Stored data:

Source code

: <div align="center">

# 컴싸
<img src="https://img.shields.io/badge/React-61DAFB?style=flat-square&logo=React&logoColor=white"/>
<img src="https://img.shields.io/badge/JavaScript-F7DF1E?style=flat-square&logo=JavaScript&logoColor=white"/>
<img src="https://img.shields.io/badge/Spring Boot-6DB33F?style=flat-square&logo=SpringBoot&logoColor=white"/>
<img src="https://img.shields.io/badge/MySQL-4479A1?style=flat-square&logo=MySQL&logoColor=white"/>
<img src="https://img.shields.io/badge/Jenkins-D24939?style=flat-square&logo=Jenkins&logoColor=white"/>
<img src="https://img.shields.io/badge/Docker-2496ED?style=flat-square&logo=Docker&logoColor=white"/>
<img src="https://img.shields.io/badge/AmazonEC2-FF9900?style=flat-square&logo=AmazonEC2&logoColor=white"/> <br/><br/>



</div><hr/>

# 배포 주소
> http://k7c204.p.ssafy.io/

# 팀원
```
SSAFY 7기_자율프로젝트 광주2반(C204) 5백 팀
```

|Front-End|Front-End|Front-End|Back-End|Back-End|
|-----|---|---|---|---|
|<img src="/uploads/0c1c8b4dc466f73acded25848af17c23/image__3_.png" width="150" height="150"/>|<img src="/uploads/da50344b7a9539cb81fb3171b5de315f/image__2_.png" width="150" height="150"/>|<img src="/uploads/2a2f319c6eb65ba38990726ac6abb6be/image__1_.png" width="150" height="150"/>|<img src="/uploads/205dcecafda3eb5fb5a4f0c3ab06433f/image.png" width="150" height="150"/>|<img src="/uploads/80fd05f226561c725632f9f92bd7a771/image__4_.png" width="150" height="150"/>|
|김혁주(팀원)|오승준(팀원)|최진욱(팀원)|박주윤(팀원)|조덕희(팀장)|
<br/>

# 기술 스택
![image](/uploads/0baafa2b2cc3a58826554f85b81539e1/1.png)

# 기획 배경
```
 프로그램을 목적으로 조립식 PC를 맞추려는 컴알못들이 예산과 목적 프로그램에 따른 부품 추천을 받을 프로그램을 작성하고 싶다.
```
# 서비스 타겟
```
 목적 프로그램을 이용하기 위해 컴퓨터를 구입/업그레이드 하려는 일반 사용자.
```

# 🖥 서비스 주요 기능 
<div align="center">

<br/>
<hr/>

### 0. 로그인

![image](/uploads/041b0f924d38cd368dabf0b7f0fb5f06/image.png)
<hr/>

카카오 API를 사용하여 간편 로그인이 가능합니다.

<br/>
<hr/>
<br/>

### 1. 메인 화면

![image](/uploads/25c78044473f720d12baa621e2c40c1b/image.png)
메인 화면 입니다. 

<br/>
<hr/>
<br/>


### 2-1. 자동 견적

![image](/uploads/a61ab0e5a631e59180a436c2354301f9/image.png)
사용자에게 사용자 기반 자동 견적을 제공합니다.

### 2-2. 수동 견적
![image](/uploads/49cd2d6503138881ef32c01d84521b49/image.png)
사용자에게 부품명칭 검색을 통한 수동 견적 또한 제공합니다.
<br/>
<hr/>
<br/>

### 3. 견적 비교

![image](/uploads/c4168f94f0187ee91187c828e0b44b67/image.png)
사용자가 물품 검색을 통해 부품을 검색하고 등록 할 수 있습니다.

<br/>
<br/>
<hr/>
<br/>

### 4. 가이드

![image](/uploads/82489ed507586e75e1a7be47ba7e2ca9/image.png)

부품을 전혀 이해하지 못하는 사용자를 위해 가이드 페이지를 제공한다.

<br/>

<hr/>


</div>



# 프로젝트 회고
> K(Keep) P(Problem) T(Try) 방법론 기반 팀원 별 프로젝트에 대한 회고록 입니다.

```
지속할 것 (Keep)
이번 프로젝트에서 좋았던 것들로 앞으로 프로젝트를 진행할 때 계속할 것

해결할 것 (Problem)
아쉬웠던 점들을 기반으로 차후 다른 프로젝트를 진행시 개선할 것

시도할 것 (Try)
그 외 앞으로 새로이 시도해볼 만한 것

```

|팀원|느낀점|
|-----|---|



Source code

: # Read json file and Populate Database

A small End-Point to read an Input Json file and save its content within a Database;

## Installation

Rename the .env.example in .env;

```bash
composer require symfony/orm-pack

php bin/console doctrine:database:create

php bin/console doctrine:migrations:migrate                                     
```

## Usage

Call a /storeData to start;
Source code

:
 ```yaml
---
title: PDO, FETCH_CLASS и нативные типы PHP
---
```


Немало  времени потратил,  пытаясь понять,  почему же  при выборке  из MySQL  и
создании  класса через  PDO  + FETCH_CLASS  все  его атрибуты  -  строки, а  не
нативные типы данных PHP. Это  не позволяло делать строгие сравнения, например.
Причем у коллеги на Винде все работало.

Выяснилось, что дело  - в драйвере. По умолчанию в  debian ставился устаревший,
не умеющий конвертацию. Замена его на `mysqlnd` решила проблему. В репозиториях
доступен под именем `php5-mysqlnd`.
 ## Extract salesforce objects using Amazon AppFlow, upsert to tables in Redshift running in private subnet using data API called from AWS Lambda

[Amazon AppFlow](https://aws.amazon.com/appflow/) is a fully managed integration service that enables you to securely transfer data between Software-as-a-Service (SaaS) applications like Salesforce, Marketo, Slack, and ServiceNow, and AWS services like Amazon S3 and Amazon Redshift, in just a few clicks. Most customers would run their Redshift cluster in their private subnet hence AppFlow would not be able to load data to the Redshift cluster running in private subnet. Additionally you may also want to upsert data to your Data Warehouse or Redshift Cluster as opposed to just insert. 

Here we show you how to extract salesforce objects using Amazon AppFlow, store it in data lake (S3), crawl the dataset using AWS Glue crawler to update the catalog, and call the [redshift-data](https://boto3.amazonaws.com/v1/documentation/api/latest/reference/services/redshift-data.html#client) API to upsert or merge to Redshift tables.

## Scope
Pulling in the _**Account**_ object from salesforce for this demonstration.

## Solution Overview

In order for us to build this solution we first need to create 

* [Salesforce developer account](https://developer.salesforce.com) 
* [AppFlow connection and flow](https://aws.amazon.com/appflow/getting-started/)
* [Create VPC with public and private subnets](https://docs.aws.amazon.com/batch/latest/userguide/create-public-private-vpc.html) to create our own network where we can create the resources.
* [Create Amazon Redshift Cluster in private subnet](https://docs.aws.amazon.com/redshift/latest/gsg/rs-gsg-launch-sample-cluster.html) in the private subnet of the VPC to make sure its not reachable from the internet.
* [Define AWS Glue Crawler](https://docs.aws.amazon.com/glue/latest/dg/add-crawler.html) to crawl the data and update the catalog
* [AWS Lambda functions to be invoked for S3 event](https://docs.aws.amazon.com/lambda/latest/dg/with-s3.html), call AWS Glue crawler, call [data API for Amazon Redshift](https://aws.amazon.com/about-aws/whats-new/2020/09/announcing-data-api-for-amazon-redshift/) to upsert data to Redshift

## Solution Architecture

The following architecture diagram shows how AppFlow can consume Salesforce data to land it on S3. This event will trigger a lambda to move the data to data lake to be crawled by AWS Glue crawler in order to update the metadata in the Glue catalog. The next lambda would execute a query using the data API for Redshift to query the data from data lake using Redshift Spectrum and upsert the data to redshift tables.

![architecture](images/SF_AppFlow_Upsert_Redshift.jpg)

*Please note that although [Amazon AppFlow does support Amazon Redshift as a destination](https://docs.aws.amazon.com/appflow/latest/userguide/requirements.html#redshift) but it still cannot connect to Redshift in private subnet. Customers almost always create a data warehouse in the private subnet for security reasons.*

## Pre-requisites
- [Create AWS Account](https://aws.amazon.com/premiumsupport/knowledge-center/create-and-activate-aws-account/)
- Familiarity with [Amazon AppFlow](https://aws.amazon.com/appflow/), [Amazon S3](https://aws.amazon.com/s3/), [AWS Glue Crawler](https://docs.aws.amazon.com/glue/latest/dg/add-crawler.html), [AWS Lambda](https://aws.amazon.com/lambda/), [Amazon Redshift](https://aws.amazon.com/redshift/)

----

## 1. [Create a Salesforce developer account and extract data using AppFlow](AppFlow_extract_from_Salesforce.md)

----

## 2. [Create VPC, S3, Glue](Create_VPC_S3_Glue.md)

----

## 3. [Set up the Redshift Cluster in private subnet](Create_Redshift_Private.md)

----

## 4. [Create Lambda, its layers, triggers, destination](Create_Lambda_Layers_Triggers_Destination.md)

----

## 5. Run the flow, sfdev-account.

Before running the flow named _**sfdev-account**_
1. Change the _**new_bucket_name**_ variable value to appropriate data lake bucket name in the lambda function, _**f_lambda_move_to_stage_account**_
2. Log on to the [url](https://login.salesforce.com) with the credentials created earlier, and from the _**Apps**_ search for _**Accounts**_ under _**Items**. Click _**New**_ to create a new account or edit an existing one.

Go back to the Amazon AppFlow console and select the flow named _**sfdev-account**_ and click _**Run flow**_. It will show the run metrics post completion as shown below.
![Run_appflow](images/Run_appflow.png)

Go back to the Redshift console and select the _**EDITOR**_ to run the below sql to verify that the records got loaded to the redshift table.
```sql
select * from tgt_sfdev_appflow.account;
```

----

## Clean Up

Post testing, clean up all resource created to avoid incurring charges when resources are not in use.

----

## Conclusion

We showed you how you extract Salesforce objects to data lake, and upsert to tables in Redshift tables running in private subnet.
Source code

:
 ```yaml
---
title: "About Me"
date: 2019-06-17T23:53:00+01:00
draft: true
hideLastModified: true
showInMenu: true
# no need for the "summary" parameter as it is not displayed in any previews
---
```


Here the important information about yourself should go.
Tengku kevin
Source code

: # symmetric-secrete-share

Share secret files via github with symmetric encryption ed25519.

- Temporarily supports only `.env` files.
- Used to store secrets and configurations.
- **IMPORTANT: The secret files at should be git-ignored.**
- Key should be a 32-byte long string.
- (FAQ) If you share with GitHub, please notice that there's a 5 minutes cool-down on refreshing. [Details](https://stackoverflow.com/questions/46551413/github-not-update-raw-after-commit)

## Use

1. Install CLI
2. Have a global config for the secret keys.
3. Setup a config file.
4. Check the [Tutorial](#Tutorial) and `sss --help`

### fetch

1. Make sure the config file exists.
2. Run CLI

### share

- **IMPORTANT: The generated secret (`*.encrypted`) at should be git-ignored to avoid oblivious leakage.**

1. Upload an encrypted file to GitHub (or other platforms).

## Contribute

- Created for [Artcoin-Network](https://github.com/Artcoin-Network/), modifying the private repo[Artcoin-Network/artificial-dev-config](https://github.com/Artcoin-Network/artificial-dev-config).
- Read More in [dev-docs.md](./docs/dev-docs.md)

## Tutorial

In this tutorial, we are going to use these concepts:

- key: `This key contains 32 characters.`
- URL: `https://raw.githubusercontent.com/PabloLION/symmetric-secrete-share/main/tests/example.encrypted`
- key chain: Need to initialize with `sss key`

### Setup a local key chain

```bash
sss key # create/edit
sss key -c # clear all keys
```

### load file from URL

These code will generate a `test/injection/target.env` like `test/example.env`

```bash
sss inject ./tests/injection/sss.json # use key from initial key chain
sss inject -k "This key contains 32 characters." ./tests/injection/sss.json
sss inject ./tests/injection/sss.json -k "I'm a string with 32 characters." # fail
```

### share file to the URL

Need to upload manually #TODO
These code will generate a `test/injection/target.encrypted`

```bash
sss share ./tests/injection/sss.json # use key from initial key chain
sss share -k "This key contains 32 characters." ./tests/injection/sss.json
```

▶ YOUR ASSIGNMENT
If a line in the records above contains the word "avoid", copy it.

▶ RESPONSE AREA
Post testing, clean up all resource created to avoid incurring charges when resources are not in use.
- **IMPORTANT: The generated secret (`*.encrypted`) at should be git-ignored to avoid oblivious leakage.**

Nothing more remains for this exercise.